11. LoRA — thin adapters, not full rewrites¶

~12 min read. The trick that changes behavior without redrawing the whole blueprint.

Built on the ELI5 in 00-eli5.md. The overlay sketch — a thin transparent layer placed over the frozen blueprint with just the custom changes for this building — is exactly how LoRA stores useful edits cheaply.

1) Why not update the whole matrix?¶

Full fine-tuning updates every weight. That sounds flexible. It is also expensive. A big transformer has many large matrices. If you update all of them, memory and optimizer state explode. Look at one matrix only. Suppose a projection weight is 4096 × 4096. That is already huge. 4096 × 4096 = 16,777,216 trainable values. So one full update for one matrix means 16.7 million numbers. Now multiply that across many layers. Now add gradients. Now add optimizer state. Now remember the site constraint. GPU memory is not a polite suggestion. It is a hard wall. So what to do? Keep the original weight frozen. Do not redraw the entire blueprint. Add only the task-specific change. That is the mental move. LoRA says the useful edit is often much smaller than the full matrix. Simple, no? You keep the base knowledge. You learn only the deviation. That deviation is your overlay sketch.

2) Picture first: wide to thin to wide¶

Before the formula, see the picture. The original matrix is wide. LoRA does not learn another full wide matrix. It learns a narrow bridge. Then it expands back.

input h
   │
   ├──────────────►┌──────────────────────┐
   │               │ frozen W: 4096×4096 │
   │               └──────────┬───────────┘
   │                          │
   │                          ▼
   └─►┌──────────────┐  ┌──────────────┐  scaled and added
      │ A: 4096×16   │→ │ B: 16×4096   │ ───────────────► ΔW(h)
      └──────┬───────┘  └──────┬───────┘
             │                 │
             └── wide → thin bridge → wide ───────────────┘

See it carefully. A squeezes from many dimensions into rank r. B expands back to the original width. So LoRA learns a low-rank update. The common equation is: ΔW = (alpha / r) * A @ B Here A is d × r. Here B is r × k. And r is small. Usually 8, 16, 32, or 64. So the trainable path is tiny compared with full d × k. Why might this work? Because the task-specific shift is often low-dimensional. Meaning what? The base model already knows language, syntax, and broad reasoning. Your new task may need only a narrow steering signal. Maybe legal tone. Maybe telecom jargon. Maybe stable JSON output. Maybe one support workflow. That extra behavior can often sit inside a small subspace. So the frozen blueprint stays. The overlay sketch captures only the adjustment.

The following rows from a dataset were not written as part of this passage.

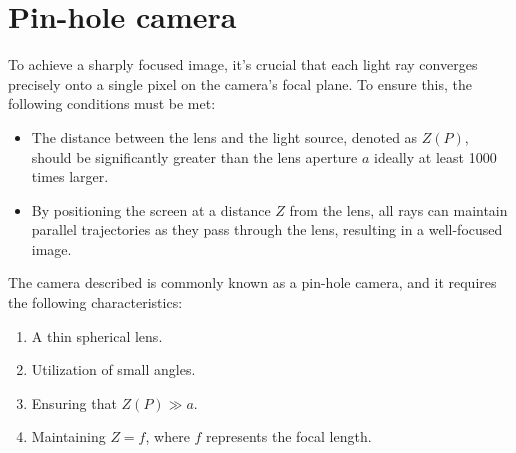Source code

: \section{Pin-hole camera}

To achieve a sharply focused image, it's crucial that each light ray converges precisely onto a single pixel on the camera's focal plane. 
To ensure this, the following conditions must be met:
\begin{itemize}
    \item The distance between the lens and the light source, denoted as $Z(P)$, should be significantly greater than the lens aperture $a$ ideally at least 1000 times larger.
    \item By positioning the screen at a distance $Z$ from the lens, all rays can maintain parallel trajectories as they pass through the lens, resulting in a well-focused image.
\end{itemize}
The camera described is commonly known as a pin-hole camera, and it requires the following characteristics:
\begin{enumerate}
    \item A thin spherical lens.
    \item Utilization of small angles.
    \item Ensuring that $Z(P) \gg a$.
    \item Maintaining $Z=f$, where $f$ represents the focal length.
\end{enumerate}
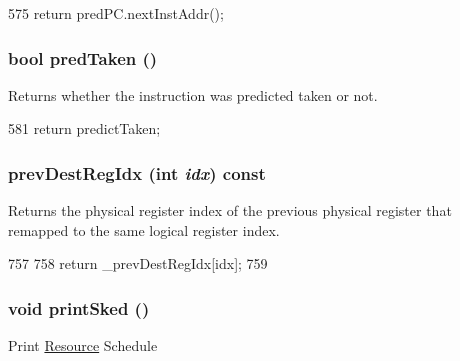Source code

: \begin{DoxyCode}
575 { return predPC.nextInstAddr(); }
\end{DoxyCode}
\hypertarget{classInOrderDynInst_af7972cc57ec6d3c569bad2bc64a5183a}{
\subsubsection[{predTaken}]{\setlength{\rightskip}{0pt plus 5cm}bool predTaken ()}}
\label{classInOrderDynInst_af7972cc57ec6d3c569bad2bc64a5183a}
Returns whether the instruction was predicted taken or not. 


\begin{DoxyCode}
581 { return predictTaken; }
\end{DoxyCode}
\hypertarget{classInOrderDynInst_a0e34129e87398c9ff1f764e577b7b79f}{
\subsubsection[{prevDestRegIdx}]{ prevDestRegIdx (int {\em idx}) const}}
\label{classInOrderDynInst_a0e34129e87398c9ff1f764e577b7b79f}
Returns the physical register index of the previous physical register that remapped to the same logical register index. 


\begin{DoxyCode}
757     {
758         return _prevDestRegIdx[idx];
759     }
\end{DoxyCode}
\hypertarget{classInOrderDynInst_af00b2d517cd8e4731bb364323a9dfeb4}{
\subsubsection[{printSked}]{\setlength{\rightskip}{0pt plus 5cm}void printSked ()}}
\label{classInOrderDynInst_af00b2d517cd8e4731bb364323a9dfeb4}
Print \hyperlink{classResource}{Resource} Schedule 


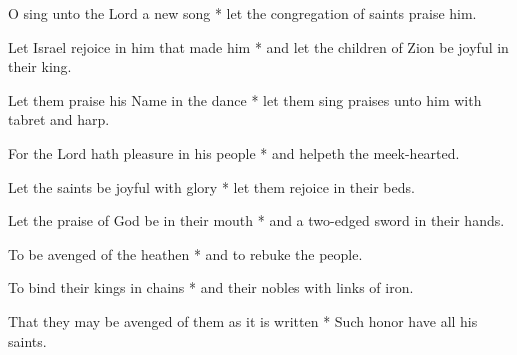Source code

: O sing unto the Lord a new song * let the congregation of saints praise him.

Let Israel rejoice in him that made him * and let the children of Zion be joyful in their king.

Let them praise his Name in the dance * let them sing praises unto him with tabret and harp.

For the Lord hath pleasure in his people * and helpeth the meek-hearted.

Let the saints be joyful with glory * let them rejoice in their beds.

Let the praise of God be in their mouth * and a two-edged sword in their hands.

To be avenged of the heathen * and to rebuke the people.

To bind their kings in chains * and their nobles with links of iron.

That they may be avenged of them as it is written * Such honor have all his saints.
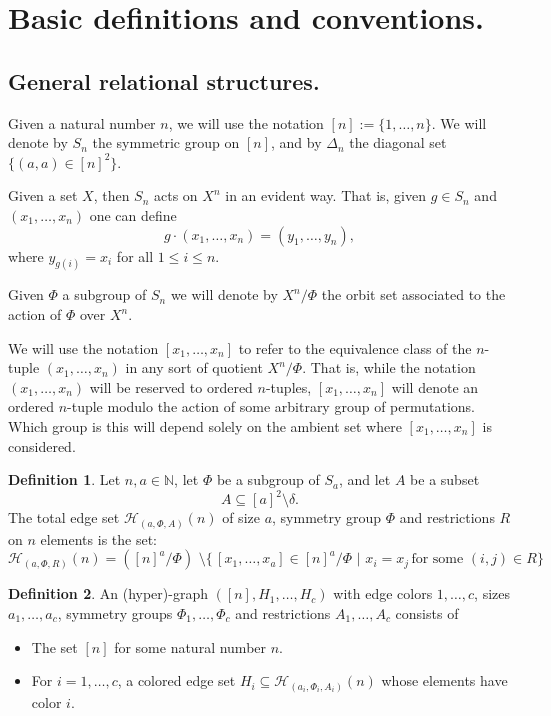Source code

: \documentclass[11pt,notitlepage,a4paper]{article}
\theoremstyle{definition}
\newtheorem{definition}{Definition}[section]
\newcommand{\N}{\mathbb{N}}
\begin{document}
\section{Basic definitions and conventions.}



\subsection{General relational structures.}

Given a natural number $n$, we will use the notation
$[n]:= \{1,\dots, n\}$. We will denote by $S_n$
the symmetric group on $[n]$, and by $\Delta_n$ the 
diagonal set $\{(a,a)\in [n]^2 \}$. \par
Given a set $X$, then $S_n$ acts on $X^n$ in an evident way. That is, 
given $g\in S_n$ and $(x_1, \dots, x_n)$ one can define
\[ g \cdot (x_1,\dots,x_n) =(y_1,\dots,y_n), \]
where $y_{g(i)}=x_i$ for all $1\leq i\leq n$.\par
Given $\Phi$ a subgroup of $S_n$ we will denote by $X^n/\Phi$
the orbit set associated to the action of $\Phi$ over $X^n$.\par
We will use the notation $[x_1,\dots,x_n]$ to refer to the 
equivalence class of the $n$-tuple $(x_1,\dots, x_n)$ in 
any sort of quotient $X^n/\Phi$. That is, while the notation
$(x_1,\dots, x_n)$ will be reserved to ordered $n$-tuples, 
$[x_1,\dots,x_n]$ will denote an ordered $n$-tuple modulo the
action of some arbitrary group of permutations. Which group is this 
will depend solely on the ambient set where $[x_1,\dots,x_n]$ is
considered.
\par


\begin{definition}
	Let $n,a\in \N$, let $\Phi$ be a subgroup of $S_a$, and let
	$A$ be a subset 
	\[ A\subseteq [a]^2 \setminus \delta.\]
	The total edge set $\mathcal{H}_{(a,\Phi, A)}(n)$ of size $a$, 
	symmetry group $\Phi$ and
	restrictions $R$ on $n$ elements is the set:
	\[  \mathcal{H}_{(a,\Phi, R)}(n)= ([n]^a/\Phi) \, \,
	\setminus \{\,  [x_1, \dots,x_a] \in [n]^a/\Phi  \, \, 
	| \, \, x_i=x_j \, \text{for some } (i,j)\in R \} \]
\end{definition}

\begin{definition}
	An (hyper)-graph $([n], H_1,\dots, H_c)$ with edge colors 
	$1,\dots, c$, sizes $a_1,\dots,a_c$, 
	symmetry groups $\Phi_1,\dots,\Phi_c$ and 
	restrictions $A_1,\dots,A_c$ consists of 
	\begin{itemize}
		\item The set $[n]$ for some natural number $n$.
		\item For $i=1,\dots,c$, a colored edge set $H_i\subseteq \mathcal{H}_{(a_i,\Phi_i,A_i)}(n)$ whose elements 
		have color $i$.
	\end{itemize}
\end{definition}
\end{document}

3) The parameter math is the whole selling point¶

Now do the exact count. Full update: 4096 × 4096 = 16,777,216 parameters That is 16.7 million trainable values. LoRA rank 16 uses two thin matrices. A: 4096 × 16 = 65,536 B: 16 × 4096 = 65,536 Total: 65,536 + 65,536 = 131,072 parameters Now compare. 131,072 / 16,777,216 ≈ 0.0078125 So LoRA rank 16 is about 0.78% of the full update. That is the headline. Less than one percent. Same output shape. Far fewer trainable values. See the rank ladder too. | Rank r | Trainable params | Percent of full update | |---:|---:|---:| | 8 | 65,536 | 0.39% | | 16 | 131,072 | 0.78% | | 32 | 262,144 | 1.56% | | 64 | 524,288 | 3.13% | As rank rises, capacity rises. Cost also rises. So what is rank really? It is the width of the adapter bridge. Too small, and the adapter cannot express the shift. Too large, and you start paying unnecessary cost. Worked mini-example. Suppose a helpdesk task needs only tone control. Rank 8 may be enough. Suppose you want domain style plus structured extraction. Rank 16 or 32 may fit better. Suppose you target many modules and want broader behavior changes. Rank 64 may help, but test it. There is no holy rank. There is a trade-off. Yes?

4) Where LoRA is attached, and why that choice matters¶

LoRA is usually attached to attention projections. Common targets are: - q_proj - k_proj - v_proj - o_proj Why these? Because attention routing shapes how information flows. Small changes there can strongly affect behavior. Many teams start with q_proj and v_proj. Why not everything immediately? Because more targets mean more capacity and more cost. See the lever.

fewer targets
   │
   ├─► cheaper training
   ├─► smaller adapters
   └─► less expressive change
more targets
   │
   ├─► higher capacity
   ├─► larger adapters
   └─► more memory and tuning work

You can also target feed-forward layers. That may help harder task shifts. But again, more capacity is not free. Suppose one layer has four attention targets. If each target uses rank 16 LoRA, the cost multiplies. That may still be cheap compared with full fine-tuning. But it is not zero. This is why adapter design matters. Which modules changed? How many layers changed? What rank changed? What alpha changed? These are capacity decisions. Not decoration. One more practical note. At inference time, you can keep one frozen base model. Then swap many different overlay sketch files on top. That is operationally beautiful. One base. Many behaviors. Much less storage than many full model copies.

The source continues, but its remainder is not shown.